Start of Data under study

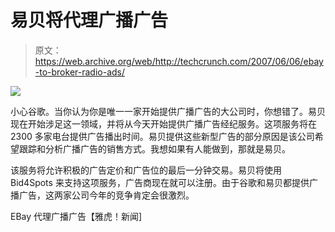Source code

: # 易贝将代理广播广告

> 原文：<https://web.archive.org/web/http://techcrunch.com/2007/06/06/ebay-to-broker-radio-ads/>

![](img/c4b2d76178f6ee2d1271c6f59e649e02.png)

小心谷歌。当你认为你是唯一一家开始提供广播广告的大公司时，你想错了。易贝现在开始涉足这一领域，并将从今天开始提供广播广告经纪服务。这项服务将在 2300 多家电台提供广告播出时间。易贝提供这些新型广告的部分原因是该公司希望跟踪和分析广播广告的销售方式。我想如果有人能做到，那就是易贝。

该服务将允许积极的广告定价和广告位的最后一分钟交易。易贝将使用 Bid4Spots 来支持这项服务，广告商现在就可以注册。由于谷歌和易贝都提供广播广告，这两家公司今年的竞争肯定会很激烈。

EBay 代理广播广告【雅虎！新闻]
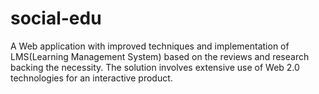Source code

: # social-edu
A Web application with improved techniques and implementation of LMS(Learning Management System) based on the reviews and research backing the necessity. The solution involves extensive use of Web 2.0 technologies for an interactive product. 
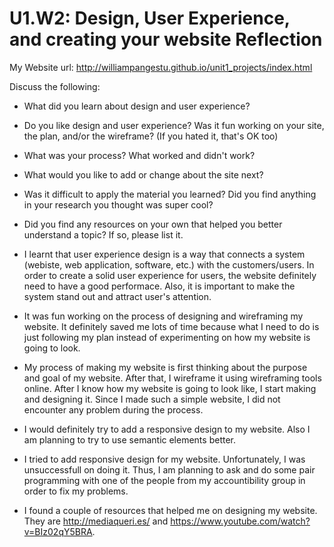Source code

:# U1.W2: Design, User Experience, and creating your website Reflection

My Website url: http://williampangestu.github.io/unit1_projects/index.html

Discuss the following:
* What did you learn about design and user experience? 
* Do you like design and user experience? Was it fun working on your site, the plan, and/or the wireframe? (If you hated it, that's OK too)
* What was your process? What worked and didn't work?
* What would you like to add or change about the site next?
* Was it difficult to apply the material you learned? Did you find anything in your research you thought was super cool?
* Did you find any resources on your own that helped you better understand a topic? If so, please list it.

* I learnt that user experience design is a way that connects a system (webiste, web application, software, etc.) with the customers/users. In order to create a solid user experience for users, the website definitely need to have a good performace. Also, it is important to make the system stand out and attract user's attention.

* It was fun working on the process of designing and wireframing my website. It definitely saved me lots of time because what I need to do is just following my plan instead of experimenting on how my website is going to look.

* My process of making my website is first thinking about the purpose and goal of my website. After that, I wireframe it using wireframing tools online. After I know how my website is going to look like, I start making and designing it. Since I made such a simple website, I did not encounter any problem during the process.

* I would definitely try to add a responsive design to my website. Also I am planning to try to use semantic elements better.

* I tried to add responsive design for my website. Unfortunately, I was unsuccessfull on doing it. Thus, I am planning to ask and do some pair programming with one of the people from my accountibility group in order to fix my problems.

* I found a couple of resources that helped me on designing my website. They are http://mediaqueri.es/ and https://www.youtube.com/watch?v=BIz02qY5BRA.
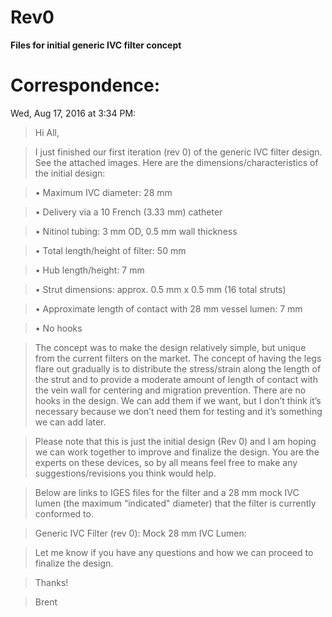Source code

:# Rev0

**Files for initial generic IVC filter concept**

# Correspondence:
Wed, Aug 17, 2016 at 3:34 PM:
>Hi All,

>I just finished our first iteration (rev 0) of the generic IVC filter design. See the attached images. Here are the dimensions/characteristics of the initial design:

>• Maximum IVC diameter: 28 mm

>• Delivery via a 10 French (3.33 mm) catheter

>• Nitinol tubing: 3 mm OD, 0.5 mm wall thickness

>• Total length/height of filter: 50 mm

>• Hub length/height: 7 mm

>• Strut dimensions: approx. 0.5 mm x 0.5 mm (16 total struts)

>• Approximate length of contact with 28 mm vessel lumen: 7 mm

>•  No hooks

>The concept was to make the design relatively simple, but unique from the current filters on the market. The concept of having the legs flare out gradually is to distribute the stress/strain along the length of the strut and to provide a moderate amount of length of contact with the vein wall for centering and migration prevention. There are no hooks in the design. We can add them if we want, but I don’t think it’s necessary because we don’t need them for testing and it’s something we can add later.

>Please note that this is just the initial design (Rev 0) and I am hoping we can work together to improve and finalize the design. You are the experts on these devices, so by all means feel free to make any suggestions/revisions you think would help.

>Below are links to IGES files for the filter and a 28 mm mock IVC lumen (the maximum “indicated" diameter) that the filter is currently conformed to.

>Generic IVC Filter (rev 0):
>Mock 28 mm IVC Lumen:

>Let me know if you have any questions and how we can proceed to finalize the design.

>Thanks!

>Brent
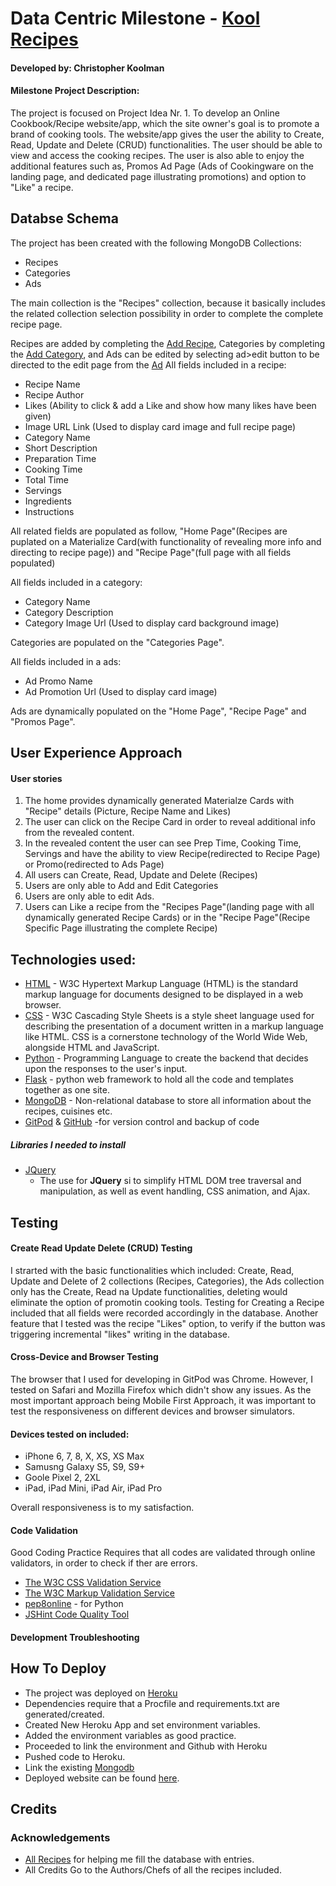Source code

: # Data Centric Milestone - [Kool Recipes](https://kool-recipes.herokuapp.com/)
#### Developed by: Christopher Koolman


#### Milestone Project Description:

The project is focused on Project Idea Nr. 1. 
To develop an Online Cookbook/Recipe website/app, which the site owner's goal is to promote a brand of cooking tools. The website/app gives the user the ability to Create, Read, Update and Delete (CRUD) functionalities.
The user should be able to view and access the cooking recipes. The user is also able to enjoy the additional features such as, Promos Ad Page (Ads of Cookingware on the landing page, and dedicated page illustrating promotions) and option to "Like" a recipe.  

## Databse Schema

The project has been created with the following MongoDB Collections:
- Recipes
- Categories
- Ads

The main collection is the "Recipes" collection, because it basically includes the related collection selection possibility in order to complete the complete recipe page.


Recipes are added by completing the [Add Recipe](), Categories by completing the [Add Category](), and Ads can be edited by selecting ad>edit button to be directed to the edit page from the [Ad]()
All fields included in a recipe: 
- Recipe Name
- Recipe Author
- Likes (Ability to click & add a Like and show how many likes have been given)
- Image URL Link (Used to display card image and full recipe page)
- Category Name
- Short Description
- Preparation Time
- Cooking Time
- Total Time
- Servings
- Ingredients
- Instructions

All related fields are populated as follow, "Home Page"(Recipes are puplated on a Materialize Card(with functionality of revealing more info and directing to recipe page)) and "Recipe Page"(full page with all fields populated)

All fields included in a category: 
- Category Name
- Category Description
- Category Image Url (Used to display card background image)

Categories are populated on the "Categories Page".

All fields included in a ads: 
- Ad Promo Name
- Ad Promotion Url (Used to display card image)

Ads are dynamically populated on the "Home Page", "Recipe Page" and "Promos Page".

## User Experience Approach

#### User stories

1. The home provides dynamically generated Materialze Cards with "Recipe" details (Picture, Recipe Name and Likes)
2. The user can click on the Recipe Card in order to reveal additional info from the revealed content.
3. In the revealed content the user can see Prep Time, Cooking Time, Servings and have the ability to view Recipe(redirected to Recipe Page) or Promo(redirected to Ads Page)
4. All users can Create, Read, Update and Delete (Recipes)
5. Users are only able to Add and Edit Categories
6. Users are only able to edit Ads.
7. Users can Like a recipe from the "Recipes Page"(landing page with all dynamically generated Recipe Cards) or in the "Recipe Page"(Recipe Specific Page illustrating the complete Recipe)


## Technologies used:
- [HTML](https://www.w3schools.com/html/) - W3C Hypertext Markup Language (HTML) is the standard markup language for documents designed to be displayed in a web browser.
- [CSS](https://www.w3schools.com/css/) - W3C Cascading Style Sheets is a style sheet language used for describing the presentation of a document written in a markup language like HTML. CSS is a cornerstone technology of the World Wide Web, alongside HTML and JavaScript.
- [Python](https://www.python.org/) - Programming Language to create the backend that decides upon the responses to the user's input.
- [Flask](https://flask.palletsprojects.com/en/1.1.x/) - python web framework to hold all the code and templates together as one site.
- [MongoDB](https://www.mongodb.com/) - Non-relational database to store all information about the recipes, cuisines etc.
- [GitPod](https://www.gitpod.io/) & [GitHub](https://www.github.com/) -for version control and backup of code

##### Libraries I needed to install
- [JQuery](https://jquery.com)
    - The use for **JQuery** si to simplify HTML DOM tree traversal and manipulation, as well as event handling, CSS animation, and Ajax.

## Testing

#### Create Read Update Delete (CRUD) Testing

I strarted with the basic functionalities which included: Create, Read, Update and Delete of 2 collections (Recipes, Categories), the Ads collection only has the Create, Read na Update functionalities, deleting would eliminate the option of promotin cooking tools. 
Testing for Creating a Recipe included that all fields were recorded accordingly in the database. Another feature that I tested was the recipe "Likes" option, to verify if the button was triggering incremental "likes" writing in the database.

 
#### Cross-Device and Browser Testing
The browser that I used for developing in GitPod was Chrome. However, I tested on Safari and Mozilla Firefox which didn't show any issues.
As the most important approach being Mobile First Approach, it was important to test the responsiveness on different devices and browser simulators.

#### Devices tested on included:

- iPhone 6, 7, 8, X, XS, XS Max
- Samusng Galaxy S5, S9, S9+
- Goole Pixel 2, 2XL
- iPad, iPad Mini, iPad Air, iPad Pro

Overall responsiveness is to my satisfaction. 

#### Code Validation
Good Coding Practice Requires that all codes are validated through online validators, in order to check if ther are errors.
- [The W3C CSS Validation Service](jigsawjigsaw.w3.org)
- [The W3C Markup Validation Service](validator.w3.org)
- [pep8online](http://pep8online.com) - for Python
- [JSHint Code Quality Tool](jshint.com)

#### Development Troubleshooting

## How To Deploy
- The project was deployed on [Heroku](https://www.heroku.com)
- Dependencies require that a Procfile and requirements.txt are generated/created.
- Created New Heroku App and set environment variables.
- Added the environment variables as good practice.
- Proceeded to link the environment and Github with Heroku
- Pushed code to Heroku.
- Link the existing [Mongodb](https://www.mongodb.com)
- Deployed website can be found [here](https://cimp4-kool-data.herokuapp.com/).

## Credits

### Acknowledgements
- [All Recipes](https://www.allrecipes.com/recipes/) for helping me fill the database with entries.
- All Credits Go to the Authors/Chefs of all the recipes included.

End of Data under study

— Work order —
What you return must match, character for character, the lines above from the one with "think would help." through the one with "The project is", minus any pictures.

— Result of this exercise —
>Please note that this is just the initial design (Rev 0) and I am hoping we can work together to improve and finalize the design. You are the experts on these devices, so by all means feel free to make any suggestions/revisions you think would help.

>Below are links to IGES files for the filter and a 28 mm mock IVC lumen (the maximum “indicated" diameter) that the filter is currently conformed to.

>Generic IVC Filter (rev 0):
>Mock 28 mm IVC Lumen:

>Let me know if you have any questions and how we can proceed to finalize the design.

>Thanks!

>Brent
Source code

: # Data Centric Milestone - [Kool Recipes](https://kool-recipes.herokuapp.com/)
#### Developed by: Christopher Koolman


#### Milestone Project Description:

The project is focused on Project Idea Nr. 1. 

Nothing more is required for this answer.